WHAT IS BEING ASKED: Write out each record again exactly as it stands.

WORKING DATA:
'''
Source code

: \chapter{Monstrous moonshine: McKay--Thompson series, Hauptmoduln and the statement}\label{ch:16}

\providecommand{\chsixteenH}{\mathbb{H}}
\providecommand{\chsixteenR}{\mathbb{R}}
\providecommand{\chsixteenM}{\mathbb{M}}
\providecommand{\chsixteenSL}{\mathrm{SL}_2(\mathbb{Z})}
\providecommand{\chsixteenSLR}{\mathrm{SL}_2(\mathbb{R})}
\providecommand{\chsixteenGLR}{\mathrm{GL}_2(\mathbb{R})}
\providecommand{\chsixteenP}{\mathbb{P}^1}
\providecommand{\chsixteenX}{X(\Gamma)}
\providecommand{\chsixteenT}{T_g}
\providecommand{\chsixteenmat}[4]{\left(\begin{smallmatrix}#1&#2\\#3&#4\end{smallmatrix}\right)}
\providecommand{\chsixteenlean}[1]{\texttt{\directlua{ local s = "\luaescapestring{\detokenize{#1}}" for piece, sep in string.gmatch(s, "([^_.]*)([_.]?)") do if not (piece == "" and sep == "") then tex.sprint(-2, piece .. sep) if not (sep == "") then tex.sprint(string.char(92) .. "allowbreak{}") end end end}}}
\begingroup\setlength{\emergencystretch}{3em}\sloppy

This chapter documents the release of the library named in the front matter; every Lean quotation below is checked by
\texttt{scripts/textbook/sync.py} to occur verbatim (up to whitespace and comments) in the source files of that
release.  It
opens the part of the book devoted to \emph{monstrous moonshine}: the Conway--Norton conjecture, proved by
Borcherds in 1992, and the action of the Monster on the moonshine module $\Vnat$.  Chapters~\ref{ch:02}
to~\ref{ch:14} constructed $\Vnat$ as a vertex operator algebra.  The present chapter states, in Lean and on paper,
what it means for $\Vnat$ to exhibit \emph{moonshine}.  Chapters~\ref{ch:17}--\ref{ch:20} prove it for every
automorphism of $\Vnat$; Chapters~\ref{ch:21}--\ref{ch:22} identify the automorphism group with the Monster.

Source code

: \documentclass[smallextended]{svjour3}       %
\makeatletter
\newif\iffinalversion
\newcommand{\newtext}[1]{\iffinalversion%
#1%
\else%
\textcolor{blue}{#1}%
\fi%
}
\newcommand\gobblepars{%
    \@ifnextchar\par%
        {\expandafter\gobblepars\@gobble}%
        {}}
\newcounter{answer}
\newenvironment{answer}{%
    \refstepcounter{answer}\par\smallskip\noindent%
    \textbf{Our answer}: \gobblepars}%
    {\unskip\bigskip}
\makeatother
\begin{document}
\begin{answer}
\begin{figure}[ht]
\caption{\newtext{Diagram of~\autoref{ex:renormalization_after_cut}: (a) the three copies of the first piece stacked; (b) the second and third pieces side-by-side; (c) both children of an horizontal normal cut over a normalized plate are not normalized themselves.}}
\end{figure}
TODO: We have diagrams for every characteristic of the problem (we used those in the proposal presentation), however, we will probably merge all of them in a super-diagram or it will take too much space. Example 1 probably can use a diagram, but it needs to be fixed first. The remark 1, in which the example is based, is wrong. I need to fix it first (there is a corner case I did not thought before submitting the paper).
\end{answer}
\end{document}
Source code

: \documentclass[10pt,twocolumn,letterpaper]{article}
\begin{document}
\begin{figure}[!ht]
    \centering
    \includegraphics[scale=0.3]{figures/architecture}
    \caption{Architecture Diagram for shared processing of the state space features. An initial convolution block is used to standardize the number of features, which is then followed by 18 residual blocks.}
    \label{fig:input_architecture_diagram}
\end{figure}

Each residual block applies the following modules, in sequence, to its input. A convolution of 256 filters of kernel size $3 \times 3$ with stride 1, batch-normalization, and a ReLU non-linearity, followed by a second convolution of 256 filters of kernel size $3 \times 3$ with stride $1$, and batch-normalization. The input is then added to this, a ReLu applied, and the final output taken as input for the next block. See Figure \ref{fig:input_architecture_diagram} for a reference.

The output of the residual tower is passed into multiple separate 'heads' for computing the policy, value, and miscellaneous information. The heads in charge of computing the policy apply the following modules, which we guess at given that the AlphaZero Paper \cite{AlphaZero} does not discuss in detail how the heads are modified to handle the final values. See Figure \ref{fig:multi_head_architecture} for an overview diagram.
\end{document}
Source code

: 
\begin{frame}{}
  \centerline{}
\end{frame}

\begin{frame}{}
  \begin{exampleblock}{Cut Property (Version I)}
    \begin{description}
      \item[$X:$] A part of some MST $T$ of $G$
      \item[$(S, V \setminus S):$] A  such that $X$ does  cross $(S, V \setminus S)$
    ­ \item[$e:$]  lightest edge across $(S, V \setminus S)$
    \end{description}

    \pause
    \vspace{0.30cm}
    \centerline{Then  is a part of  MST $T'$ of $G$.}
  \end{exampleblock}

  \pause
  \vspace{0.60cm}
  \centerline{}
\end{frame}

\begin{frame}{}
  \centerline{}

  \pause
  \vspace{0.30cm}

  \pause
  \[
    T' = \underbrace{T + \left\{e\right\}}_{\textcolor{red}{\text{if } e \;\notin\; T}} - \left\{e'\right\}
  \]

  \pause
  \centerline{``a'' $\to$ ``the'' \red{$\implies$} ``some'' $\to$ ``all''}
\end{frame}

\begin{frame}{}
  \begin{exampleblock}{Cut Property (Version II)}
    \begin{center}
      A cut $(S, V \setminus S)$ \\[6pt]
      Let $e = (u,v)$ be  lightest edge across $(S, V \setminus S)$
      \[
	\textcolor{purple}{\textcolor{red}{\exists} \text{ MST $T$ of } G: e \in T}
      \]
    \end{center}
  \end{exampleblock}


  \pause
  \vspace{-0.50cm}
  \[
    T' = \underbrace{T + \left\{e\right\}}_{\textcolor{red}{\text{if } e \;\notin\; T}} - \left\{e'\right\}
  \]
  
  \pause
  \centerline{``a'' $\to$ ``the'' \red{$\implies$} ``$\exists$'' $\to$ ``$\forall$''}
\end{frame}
'''
ANSWER AREA:
Source code

: \chapter{Monstrous moonshine: McKay--Thompson series, Hauptmoduln and the statement}\label{ch:16}

\providecommand{\chsixteenH}{\mathbb{H}}
\providecommand{\chsixteenR}{\mathbb{R}}
\providecommand{\chsixteenM}{\mathbb{M}}
\providecommand{\chsixteenSL}{\mathrm{SL}_2(\mathbb{Z})}
\providecommand{\chsixteenSLR}{\mathrm{SL}_2(\mathbb{R})}
\providecommand{\chsixteenGLR}{\mathrm{GL}_2(\mathbb{R})}
\providecommand{\chsixteenP}{\mathbb{P}^1}
\providecommand{\chsixteenX}{X(\Gamma)}
\providecommand{\chsixteenT}{T_g}
\providecommand{\chsixteenmat}[4]{\left(\begin{smallmatrix}#1&#2\\#3&#4\end{smallmatrix}\right)}
\providecommand{\chsixteenlean}[1]{\texttt{\directlua{ local s = "\luaescapestring{\detokenize{#1}}" for piece, sep in string.gmatch(s, "([^_.]*)([_.]?)") do if not (piece == "" and sep == "") then tex.sprint(-2, piece .. sep) if not (sep == "") then tex.sprint(string.char(92) .. "allowbreak{}") end end end}}}
\begingroup\setlength{\emergencystretch}{3em}\sloppy

This chapter documents the release of the library named in the front matter; every Lean quotation below is checked by
\texttt{scripts/textbook/sync.py} to occur verbatim (up to whitespace and comments) in the source files of that
release.  It
opens the part of the book devoted to \emph{monstrous moonshine}: the Conway--Norton conjecture, proved by
Borcherds in 1992, and the action of the Monster on the moonshine module $\Vnat$.  Chapters~\ref{ch:02}
to~\ref{ch:14} constructed $\Vnat$ as a vertex operator algebra.  The present chapter states, in Lean and on paper,
what it means for $\Vnat$ to exhibit \emph{moonshine}.  Chapters~\ref{ch:17}--\ref{ch:20} prove it for every
automorphism of $\Vnat$; Chapters~\ref{ch:21}--\ref{ch:22} identify the automorphism group with the Monster.

Source code

: \documentclass[smallextended]{svjour3}       %
\makeatletter
\newif\iffinalversion
\newcommand{\newtext}[1]{\iffinalversion%
#1%
\else%
\textcolor{blue}{#1}%
\fi%
}
\newcommand\gobblepars{%
    \@ifnextchar\par%
        {\expandafter\gobblepars\@gobble}%
        {}}
\newcounter{answer}
\newenvironment{answer}{%
    \refstepcounter{answer}\par\smallskip\noindent%
    \textbf{Our answer}: \gobblepars}%
    {\unskip\bigskip}
\makeatother
\begin{document}
\begin{answer}
\begin{figure}[ht]
\caption{\newtext{Diagram of~\autoref{ex:renormalization_after_cut}: (a) the three copies of the first piece stacked; (b) the second and third pieces side-by-side; (c) both children of an horizontal normal cut over a normalized plate are not normalized themselves.}}
\end{figure}
TODO: We have diagrams for every characteristic of the problem (we used those in the proposal presentation), however, we will probably merge all of them in a super-diagram or it will take too much space. Example 1 probably can use a diagram, but it needs to be fixed first. The remark 1, in which the example is based, is wrong. I need to fix it first (there is a corner case I did not thought before submitting the paper).
\end{answer}
\end{document}
Source code

: \documentclass[10pt,twocolumn,letterpaper]{article}
\begin{document}
\begin{figure}[!ht]
    \centering
    \includegraphics[scale=0.3]{figures/architecture}
    \caption{Architecture Diagram for shared processing of the state space features. An initial convolution block is used to standardize the number of features, which is then followed by 18 residual blocks.}
    \label{fig:input_architecture_diagram}
\end{figure}

Each residual block applies the following modules, in sequence, to its input. A convolution of 256 filters of kernel size $3 \times 3$ with stride 1, batch-normalization, and a ReLU non-linearity, followed by a second convolution of 256 filters of kernel size $3 \times 3$ with stride $1$, and batch-normalization. The input is then added to this, a ReLu applied, and the final output taken as input for the next block. See Figure \ref{fig:input_architecture_diagram} for a reference.

The output of the residual tower is passed into multiple separate 'heads' for computing the policy, value, and miscellaneous information. The heads in charge of computing the policy apply the following modules, which we guess at given that the AlphaZero Paper \cite{AlphaZero} does not discuss in detail how the heads are modified to handle the final values. See Figure \ref{fig:multi_head_architecture} for an overview diagram.
\end{document}
Source code

: 
\begin{frame}{}
  \centerline{}
\end{frame}

\begin{frame}{}
  \begin{exampleblock}{Cut Property (Version I)}
    \begin{description}
      \item[$X:$] A part of some MST $T$ of $G$
      \item[$(S, V \setminus S):$] A  such that $X$ does  cross $(S, V \setminus S)$
    ­ \item[$e:$]  lightest edge across $(S, V \setminus S)$
    \end{description}

    \pause
    \vspace{0.30cm}
    \centerline{Then  is a part of  MST $T'$ of $G$.}
  \end{exampleblock}

  \pause
  \vspace{0.60cm}
  \centerline{}
\end{frame}

\begin{frame}{}
  \centerline{}

  \pause
  \vspace{0.30cm}

  \pause
  \[
    T' = \underbrace{T + \left\{e\right\}}_{\textcolor{red}{\text{if } e \;\notin\; T}} - \left\{e'\right\}
  \]

  \pause
  \centerline{``a'' $\to$ ``the'' \red{$\implies$} ``some'' $\to$ ``all''}
\end{frame}

\begin{frame}{}
  \begin{exampleblock}{Cut Property (Version II)}
    \begin{center}
      A cut $(S, V \setminus S)$ \\[6pt]
      Let $e = (u,v)$ be  lightest edge across $(S, V \setminus S)$
      \[
	\textcolor{purple}{\textcolor{red}{\exists} \text{ MST $T$ of } G: e \in T}
      \]
    \end{center}
  \end{exampleblock}


  \pause
  \vspace{-0.50cm}
  \[
    T' = \underbrace{T + \left\{e\right\}}_{\textcolor{red}{\text{if } e \;\notin\; T}} - \left\{e'\right\}
  \]
  
  \pause
  \centerline{``a'' $\to$ ``the'' \red{$\implies$} ``$\exists$'' $\to$ ``$\forall$''}
\end{frame}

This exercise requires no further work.